San Massimiliano Maria Kolbe

B225-A2

Domenica 10 ottorbe 1982 il Papa Giov. Paolo II ha canonizzato il sacerdote francescano polacco Padre Massimiliano Maria Kolbe.

La figura di questo nuovo santo è così caratteristica, il suo eroismo di carità così bello e limpido, da colpire in modo particolare l'attenzione del pubblico.

Quello che lo mise in luce solare fu la morte.

Prigioniero di guerra nel lager tedesco di Auschwitz, tra persone per lo più in preda alla disperazione, egli non perse mai la sua serenità e si sforzava di confortare i suoi compagni con parole di fede.

Tutti sanno quanto fosse crudele e disumano il trattamento dei prigionieri nei campi di concentramento tedeschi.

Un giorno, dal campo di Auschwitz, un prigioniero riuscì a evadere e non fu più rintracciato.

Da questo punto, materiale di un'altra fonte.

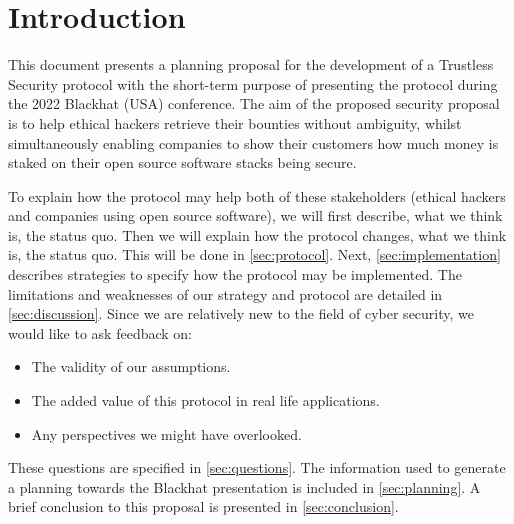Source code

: \section{Introduction}
\label{sec:introduction}
This document presents a planning proposal for the development of a Trustless Security protocol with the short-term purpose of presenting the protocol during the 2022 Blackhat (USA) conference. The aim of the proposed security proposal is to help ethical hackers retrieve their bounties without ambiguity, whilst simultaneously enabling companies to show their customers how much money is staked on their open source software stacks being secure.

To explain how the protocol may help both of these stakeholders (ethical hackers and companies using open source software), we will first describe, what we think is, the status quo. Then we will explain how the protocol changes, what we think is, the status quo. This will be done in \cref{sec:protocol}. Next, \cref{sec:implementation} describes strategies to specify how the protocol may be implemented. The limitations and weaknesses of our strategy and protocol are detailed in \cref{sec:discussion}. Since we are relatively new to the field of cyber security, we would like to ask feedback on:
\begin{itemize}
	\item The validity of our assumptions.
	\item The added value of this protocol in real life applications.
	\item Any perspectives we might have overlooked.
\end{itemize}
These questions are specified in \cref{sec:questions}. The information used to generate a planning towards the Blackhat presentation is included in \cref{sec:planning}. A brief conclusion to this proposal is presented in \cref{sec:conclusion}.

Per ritorsione, il comandante del campo, secondo la bestiale logica dei nazisti, decise di mettere a morte uno dei restanti prigionieri, scelto a caso.

La sorte cadde su di un poveretto, che all'udire il proprio nome si mise a singhiozzare gridando: « oh la mia moglie, oh i miei figli! ».

Allora il P. Kolbe alzò la mano e chiese la parola: « Sono un prete cattolico. Domando di esser messo a morte in vece di quell'uomo ».

Stupore generale. Ma la domanda venne accolta.

Il genere di morte stabilito non era la fucilazione, ma la morte per fame e sete, in un sudicio bunker, ammassato fra altri condannati.

Neanche là il Padre perse la sua serenità, anzi divenne l'angelo consolatore e il ministro di Dio in quell'anticamera di morte.

Dopo molti giorni egli era ancora vivo e venne ucciso con un'iniezione di acido fenico: lunga e terribile agonia, che non riuscì minimamente a piegarlo.

Ma questa forza, frutto della grazia divina, era stata preparata da una vita di totale dedizione a Dio, e di multiforme, intelligente apostolato.

Le circostanze della morte gli meritarono anche la palma di « martire » e con questo titolo sarà onorato per sempre nella Chiesa.